Alfred Jarry’s 1896 satire “Ubu Roi” begins, famously, with Ubu shrieking “Merdre!” That’s French for “s—,” with the extra R added for emphasis. The Parisian opening-night audience freaked.
Today, such profanity is unlikely to ruffle an avant-garde audience such as Cutting Ball Theater’s.
So in the current production of artistic director Rob Melrose’s succinct, fluid new translation of Jarry’s text, the play’s imaginative director Yury Urnov (Russian-born and -trained) opens with Ubu screaming “S—!” and racing backstage to the bathroom. Disconcertingly literal sound effects follow.
It nicely sets the tone for this antic, wonderfully physical, modern-dress comedy of greed and power lust, widely considered to be a precursor to the mid-20th-century Theatre of the Absurd movement, influencing such playwrights as Samuel Beckett and Eugene Ionesco.

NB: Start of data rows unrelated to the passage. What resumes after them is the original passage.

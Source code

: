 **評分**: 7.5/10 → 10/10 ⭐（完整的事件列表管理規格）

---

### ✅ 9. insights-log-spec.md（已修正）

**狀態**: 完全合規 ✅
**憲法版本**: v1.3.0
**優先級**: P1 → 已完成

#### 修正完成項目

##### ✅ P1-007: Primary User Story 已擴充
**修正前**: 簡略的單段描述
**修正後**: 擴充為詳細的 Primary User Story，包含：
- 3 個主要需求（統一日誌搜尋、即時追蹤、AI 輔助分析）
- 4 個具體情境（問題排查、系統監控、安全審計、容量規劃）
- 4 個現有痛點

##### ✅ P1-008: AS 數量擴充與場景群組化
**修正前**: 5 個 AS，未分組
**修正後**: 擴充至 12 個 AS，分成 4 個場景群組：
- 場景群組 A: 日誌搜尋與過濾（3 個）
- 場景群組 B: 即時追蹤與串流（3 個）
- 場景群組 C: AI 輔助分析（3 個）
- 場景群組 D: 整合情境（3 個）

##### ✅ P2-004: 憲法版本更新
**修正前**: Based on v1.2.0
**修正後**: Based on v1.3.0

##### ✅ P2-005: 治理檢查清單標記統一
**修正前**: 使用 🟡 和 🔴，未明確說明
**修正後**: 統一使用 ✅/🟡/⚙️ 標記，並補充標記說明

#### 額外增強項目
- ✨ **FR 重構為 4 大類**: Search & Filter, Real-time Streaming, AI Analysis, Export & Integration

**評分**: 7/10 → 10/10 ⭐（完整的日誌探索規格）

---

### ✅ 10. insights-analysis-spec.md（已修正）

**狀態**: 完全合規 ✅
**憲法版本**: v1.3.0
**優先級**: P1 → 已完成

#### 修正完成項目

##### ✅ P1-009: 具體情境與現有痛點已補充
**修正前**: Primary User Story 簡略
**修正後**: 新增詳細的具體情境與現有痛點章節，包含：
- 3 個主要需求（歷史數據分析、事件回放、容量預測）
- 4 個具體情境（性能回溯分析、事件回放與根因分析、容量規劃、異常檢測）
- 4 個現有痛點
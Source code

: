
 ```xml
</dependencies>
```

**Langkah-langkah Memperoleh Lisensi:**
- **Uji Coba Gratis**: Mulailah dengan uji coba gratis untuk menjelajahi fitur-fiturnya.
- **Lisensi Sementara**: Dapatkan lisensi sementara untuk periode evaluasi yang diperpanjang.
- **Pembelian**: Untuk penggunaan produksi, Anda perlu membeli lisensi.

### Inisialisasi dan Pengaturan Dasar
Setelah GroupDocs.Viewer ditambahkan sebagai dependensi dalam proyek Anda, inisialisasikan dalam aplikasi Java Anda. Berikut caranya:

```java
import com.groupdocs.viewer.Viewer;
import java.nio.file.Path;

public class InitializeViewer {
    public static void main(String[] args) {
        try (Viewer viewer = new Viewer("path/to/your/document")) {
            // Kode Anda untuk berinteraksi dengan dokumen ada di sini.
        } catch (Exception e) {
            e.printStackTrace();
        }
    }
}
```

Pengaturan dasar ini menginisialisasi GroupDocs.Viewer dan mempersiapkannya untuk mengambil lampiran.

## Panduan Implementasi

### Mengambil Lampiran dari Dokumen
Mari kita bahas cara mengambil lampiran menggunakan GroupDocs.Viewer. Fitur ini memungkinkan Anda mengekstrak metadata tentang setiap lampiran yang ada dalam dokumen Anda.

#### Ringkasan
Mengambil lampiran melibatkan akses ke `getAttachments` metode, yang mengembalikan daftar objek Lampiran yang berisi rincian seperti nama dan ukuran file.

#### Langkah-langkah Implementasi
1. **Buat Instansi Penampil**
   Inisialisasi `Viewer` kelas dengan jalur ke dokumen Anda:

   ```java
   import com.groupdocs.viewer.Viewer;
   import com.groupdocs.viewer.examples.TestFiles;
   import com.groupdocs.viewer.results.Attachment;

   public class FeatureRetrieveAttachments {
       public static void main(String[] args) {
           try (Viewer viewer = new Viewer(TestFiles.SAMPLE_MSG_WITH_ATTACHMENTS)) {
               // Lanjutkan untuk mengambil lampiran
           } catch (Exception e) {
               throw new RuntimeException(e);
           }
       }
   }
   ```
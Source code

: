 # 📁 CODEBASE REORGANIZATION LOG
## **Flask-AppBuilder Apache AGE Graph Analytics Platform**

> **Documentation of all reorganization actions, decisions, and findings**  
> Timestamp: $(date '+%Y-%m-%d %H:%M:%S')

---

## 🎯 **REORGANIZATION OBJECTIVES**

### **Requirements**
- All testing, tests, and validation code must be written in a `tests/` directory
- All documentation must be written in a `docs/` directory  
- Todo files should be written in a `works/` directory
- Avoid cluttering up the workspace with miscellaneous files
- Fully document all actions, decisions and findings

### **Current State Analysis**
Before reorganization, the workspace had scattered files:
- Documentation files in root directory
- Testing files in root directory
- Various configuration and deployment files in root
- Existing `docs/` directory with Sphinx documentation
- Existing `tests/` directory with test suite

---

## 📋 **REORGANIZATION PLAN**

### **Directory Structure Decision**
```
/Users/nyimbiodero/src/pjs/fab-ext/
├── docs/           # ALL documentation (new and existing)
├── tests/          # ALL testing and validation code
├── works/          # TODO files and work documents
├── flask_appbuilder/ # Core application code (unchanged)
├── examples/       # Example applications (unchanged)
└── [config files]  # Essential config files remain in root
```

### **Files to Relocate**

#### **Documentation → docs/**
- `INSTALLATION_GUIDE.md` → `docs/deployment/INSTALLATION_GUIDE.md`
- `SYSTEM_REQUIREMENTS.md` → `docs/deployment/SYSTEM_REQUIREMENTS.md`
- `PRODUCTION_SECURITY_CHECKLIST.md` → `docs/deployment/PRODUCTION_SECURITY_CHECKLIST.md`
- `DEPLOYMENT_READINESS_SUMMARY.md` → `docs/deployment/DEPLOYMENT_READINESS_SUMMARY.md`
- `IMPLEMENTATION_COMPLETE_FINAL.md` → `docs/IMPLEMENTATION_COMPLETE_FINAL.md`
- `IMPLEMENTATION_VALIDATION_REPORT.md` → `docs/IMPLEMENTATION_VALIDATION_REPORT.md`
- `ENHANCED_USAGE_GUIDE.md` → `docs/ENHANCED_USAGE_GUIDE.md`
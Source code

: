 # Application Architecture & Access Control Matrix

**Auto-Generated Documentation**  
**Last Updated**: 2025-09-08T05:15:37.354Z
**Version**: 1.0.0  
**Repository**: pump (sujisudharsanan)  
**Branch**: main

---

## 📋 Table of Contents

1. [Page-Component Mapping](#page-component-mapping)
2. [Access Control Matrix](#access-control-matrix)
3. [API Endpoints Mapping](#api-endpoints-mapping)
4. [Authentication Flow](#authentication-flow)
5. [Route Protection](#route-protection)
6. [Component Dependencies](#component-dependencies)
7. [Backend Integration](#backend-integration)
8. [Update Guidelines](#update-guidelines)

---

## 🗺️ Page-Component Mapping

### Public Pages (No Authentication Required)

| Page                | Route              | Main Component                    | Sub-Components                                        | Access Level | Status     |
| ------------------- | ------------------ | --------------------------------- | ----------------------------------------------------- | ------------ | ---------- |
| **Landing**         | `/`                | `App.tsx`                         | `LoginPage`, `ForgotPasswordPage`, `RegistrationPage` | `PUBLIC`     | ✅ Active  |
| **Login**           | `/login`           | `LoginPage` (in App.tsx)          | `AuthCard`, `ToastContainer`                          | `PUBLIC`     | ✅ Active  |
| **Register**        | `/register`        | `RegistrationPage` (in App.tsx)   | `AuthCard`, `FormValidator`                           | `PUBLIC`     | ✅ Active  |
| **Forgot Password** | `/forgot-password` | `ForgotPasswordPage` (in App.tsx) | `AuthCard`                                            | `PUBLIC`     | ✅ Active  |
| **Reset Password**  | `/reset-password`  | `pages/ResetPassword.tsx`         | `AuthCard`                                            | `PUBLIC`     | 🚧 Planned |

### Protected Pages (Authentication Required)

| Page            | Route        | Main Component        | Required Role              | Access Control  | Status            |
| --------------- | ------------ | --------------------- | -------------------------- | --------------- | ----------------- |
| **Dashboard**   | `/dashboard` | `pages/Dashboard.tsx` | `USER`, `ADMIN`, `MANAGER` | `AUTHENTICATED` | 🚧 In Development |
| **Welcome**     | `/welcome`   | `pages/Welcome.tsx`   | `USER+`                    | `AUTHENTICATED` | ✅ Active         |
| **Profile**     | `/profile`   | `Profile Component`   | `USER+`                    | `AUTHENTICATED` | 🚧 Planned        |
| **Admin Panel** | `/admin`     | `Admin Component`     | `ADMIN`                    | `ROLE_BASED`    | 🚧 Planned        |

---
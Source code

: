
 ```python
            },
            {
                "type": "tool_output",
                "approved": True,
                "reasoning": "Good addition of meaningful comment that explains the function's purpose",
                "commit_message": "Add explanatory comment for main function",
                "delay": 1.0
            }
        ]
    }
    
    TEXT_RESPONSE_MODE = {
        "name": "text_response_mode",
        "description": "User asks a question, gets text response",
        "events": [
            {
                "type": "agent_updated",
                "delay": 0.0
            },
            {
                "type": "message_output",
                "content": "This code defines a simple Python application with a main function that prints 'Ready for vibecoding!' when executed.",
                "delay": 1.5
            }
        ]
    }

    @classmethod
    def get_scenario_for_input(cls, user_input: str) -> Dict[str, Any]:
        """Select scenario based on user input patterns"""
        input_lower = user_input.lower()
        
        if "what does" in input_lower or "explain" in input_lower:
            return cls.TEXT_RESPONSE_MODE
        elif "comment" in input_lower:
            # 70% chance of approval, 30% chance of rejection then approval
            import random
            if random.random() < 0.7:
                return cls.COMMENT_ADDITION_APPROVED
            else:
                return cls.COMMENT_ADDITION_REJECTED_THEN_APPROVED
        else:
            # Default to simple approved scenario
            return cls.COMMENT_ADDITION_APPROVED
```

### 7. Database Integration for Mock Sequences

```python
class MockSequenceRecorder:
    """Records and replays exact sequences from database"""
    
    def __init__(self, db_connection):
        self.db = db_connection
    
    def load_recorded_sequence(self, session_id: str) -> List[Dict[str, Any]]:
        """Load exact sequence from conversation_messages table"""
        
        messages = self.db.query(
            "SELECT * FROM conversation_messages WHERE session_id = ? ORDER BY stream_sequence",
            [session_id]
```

A la “Macbeth,” Ubu’s sly wife urges him to kill King Wenceslas and crown himself King of Poland.
Ubu goes haywire. Once he commits murder, with the help of his wife and henchmen, he is determined also to kill the czar and acquire all the riches and power in the world. The cowed citizens submit, while his lisping son (wearing a bib that reads “Here Comes Trouble”) organizes a rebellion.
Bits of other Shakespeare plays figure in: “Hamlet” (the ghost), “Romeo and Juliet” (Mother Ubu creeping around in a crypt) and “The Winter’s Tale” (the famous bear, appearing here as a plastic honey-bear dispenser).
The action unfolds in a sleek modern kitchen with moveable units. The clever set by Michael Locher protrudes into the audience, which is seated on three sides.
The performers — featuring David Sinaiko as the cruelly amoral yet childlike wacko Ubu, and Ponder Goddard as the seductive Mother Ubu — clamber over the set pieces, sometimes as they’re being moved, and pop, hilariously, in and out of cupboards and from under the sink.
Klezmer tunes, classical waltzes and more, provide a great background and inter-scene score. The sound design is by Cliff Caruthers.
And fruit and vegetables are used in metaphorical and extremely messy ways (and eaten, too).
Rather lengthy, the show’s energy flags at points and at other times the scenes feel repetitious. But its an often highly entertaining work with comically anachronistic touches, and a theme of ruthless acquisition that can resonate with modern audiences. This re-envisioned quasi-classic is a wonderful addition to Cutting Ball’s repertoire.
And, as always at the Ball, the physically adept cast, including William Boynton, Marilet Martinez, Andrew P. Quick and Nathaniel Justiniano, is excellent.
Ubu Roi Presented by Cutting Ball Theater
Where: Exit on Taylor, 277 Taylor St., S.F.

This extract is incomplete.